Welcome to Tesla Motors Club
Discuss Tesla's Model S, Model 3, Model X, Model Y, Cybertruck, Roadster and More.
Register

Waymo’s “commercial” ride-hailing service is... not yet what I hoped

This site may earn commission on affiliate links.
What I do not think happens is consumer cars recording driver inputs and camera inputs and then using those to train NNs to drive or even positively see. I don’t think the cars learn as such.
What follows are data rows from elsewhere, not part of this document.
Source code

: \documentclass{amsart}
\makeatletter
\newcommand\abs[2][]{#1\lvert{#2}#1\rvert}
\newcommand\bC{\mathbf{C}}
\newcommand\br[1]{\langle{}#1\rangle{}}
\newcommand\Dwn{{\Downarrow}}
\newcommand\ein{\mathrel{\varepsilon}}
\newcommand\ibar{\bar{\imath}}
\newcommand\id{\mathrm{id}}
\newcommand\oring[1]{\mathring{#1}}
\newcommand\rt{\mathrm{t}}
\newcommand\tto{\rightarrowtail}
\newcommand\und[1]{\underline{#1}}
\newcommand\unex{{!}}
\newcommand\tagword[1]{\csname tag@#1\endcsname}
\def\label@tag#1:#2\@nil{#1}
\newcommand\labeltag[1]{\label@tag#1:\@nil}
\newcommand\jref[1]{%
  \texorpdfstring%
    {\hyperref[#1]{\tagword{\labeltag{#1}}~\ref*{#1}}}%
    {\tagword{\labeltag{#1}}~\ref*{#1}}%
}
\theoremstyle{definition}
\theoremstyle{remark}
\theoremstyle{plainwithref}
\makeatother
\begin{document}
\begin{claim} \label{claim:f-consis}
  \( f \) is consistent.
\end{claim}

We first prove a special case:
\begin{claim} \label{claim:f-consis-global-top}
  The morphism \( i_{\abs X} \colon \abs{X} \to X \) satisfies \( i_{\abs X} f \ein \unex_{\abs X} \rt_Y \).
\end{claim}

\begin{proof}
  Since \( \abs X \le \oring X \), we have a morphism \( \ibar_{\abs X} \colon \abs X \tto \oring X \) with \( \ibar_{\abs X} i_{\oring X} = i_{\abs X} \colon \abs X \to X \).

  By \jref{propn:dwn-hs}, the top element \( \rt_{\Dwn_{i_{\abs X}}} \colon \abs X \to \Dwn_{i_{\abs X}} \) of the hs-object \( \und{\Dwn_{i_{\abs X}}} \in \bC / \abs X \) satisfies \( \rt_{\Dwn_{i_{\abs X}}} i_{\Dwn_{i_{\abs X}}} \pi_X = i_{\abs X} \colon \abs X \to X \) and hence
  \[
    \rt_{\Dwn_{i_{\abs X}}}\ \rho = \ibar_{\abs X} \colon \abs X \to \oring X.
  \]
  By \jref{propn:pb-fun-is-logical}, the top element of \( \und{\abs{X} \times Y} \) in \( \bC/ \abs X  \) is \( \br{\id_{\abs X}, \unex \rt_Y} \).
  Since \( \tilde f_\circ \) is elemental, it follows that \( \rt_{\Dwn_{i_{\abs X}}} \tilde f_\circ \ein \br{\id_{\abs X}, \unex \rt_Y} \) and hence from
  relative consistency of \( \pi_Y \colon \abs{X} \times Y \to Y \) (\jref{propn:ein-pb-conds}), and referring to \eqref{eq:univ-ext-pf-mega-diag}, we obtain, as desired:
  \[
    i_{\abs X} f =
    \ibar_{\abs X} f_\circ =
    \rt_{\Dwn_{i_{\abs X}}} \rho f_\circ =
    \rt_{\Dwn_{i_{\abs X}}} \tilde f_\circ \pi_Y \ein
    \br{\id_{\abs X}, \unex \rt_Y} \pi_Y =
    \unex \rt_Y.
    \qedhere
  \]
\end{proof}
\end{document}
Let's make this more clear. Do you mean to train each individual car how to drive or to train the NN program? If it's the later I can't imagine anyone developing NN not to use such a data advantage. Waymo had even been using simulated drive data to train their NN. I'm sure they would be very excited if they could get their hands on such quality real world data. Even for the former there are probably some degrees of that happening. We all know certain AP functions are not available until the car has been driven for some miles.
 
I'm sure they would be very excited if they could get their hands on such quality real world data.
It looks like you don't really realize how mostly poor Tesla "real world data" is.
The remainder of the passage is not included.